I have, just today, figured out how to revert to the Chofu room controller (ie cutting out the Honeywell and using the heat pump's own room thermostat) and am doing some experiments as to what difference it makes. Removing the Honeywell out of the loop completely is going to require some minor rewiring of pumps and valves, but I have just tried things temporarily as a test for now.  I should get a better feel over the coming days.

We also have some noise issues which might be being caused by TPI's constant switching on and off, or might be something else (there was terrible noise to begin with, because there was loads of air in the system). The heat pump is currently mounted next to the kitchen, so about a metre from the kettle with a window adjacent, which means it is audible inside. A family member is very noise sensitive so the contingency plan is to move it to the bottom of the garden, if my tinkering can't improve matters.  From measurement the noise is in spec, but there are certain points in the spinup curve where it buzzes (another thing to investigate).
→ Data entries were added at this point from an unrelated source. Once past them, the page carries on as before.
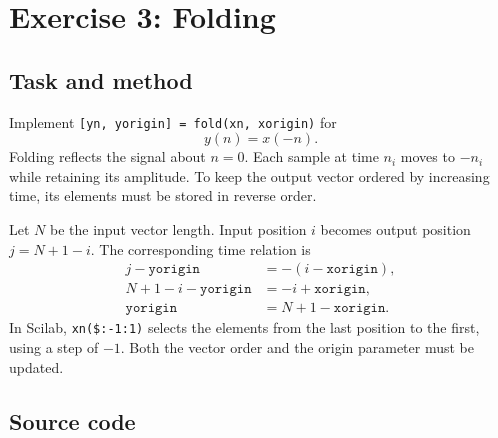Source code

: \section{Exercise 3: Folding}
\subsection{Task and method}
Implement \texttt{[yn, yorigin] = fold(xn, xorigin)} for
\begin{equation}
  y(n)=x(-n).
\end{equation}
Folding reflects the signal about $n=0$. Each sample at time $n_i$
moves to $-n_i$ while retaining its amplitude. To keep the output vector
ordered by increasing time, its elements must be stored in reverse order.

Let $N$ be the input vector length. Input position $i$ becomes output
position $j=N+1-i$. The corresponding time relation is
\begin{align}
  j-\texttt{yorigin} &= -(i-\texttt{xorigin}),\\
  N+1-i-\texttt{yorigin} &= -i+\texttt{xorigin},\\
  \texttt{yorigin} &= N+1-\texttt{xorigin}.
\end{align}
In Scilab, \texttt{xn(\$:-1:1)} selects the elements from the last
position to the first, using a step of $-1$. Both the vector order and
the origin parameter must be updated.

\subsection{Source code}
Another thing is that Grant have switched from installing a buffer tank (that we have) to a low loss header.  I'm sure some more plumbing-knowledgeable folks can comment on this, but I know plumbers familiar with the units are not impressed (read the Twitter replies) - I defer to more experienced folks, but seems to be just another thing Grant doing backwards to make it look like a boiler.

One other thing is that the way Grant plumb in the buffer isn't good for doing cooling - it should work, but be less efficient.  Investigating that is for another time of year...

The Honeywell does have the ability to be controlled by an app, the Chofu natively doesn't*. Since I have Modbus up and running on Home Assistant I'm thinking of doing something in that area too, not sure quite what. I gather some of the other heat pump vendors are better in this respect.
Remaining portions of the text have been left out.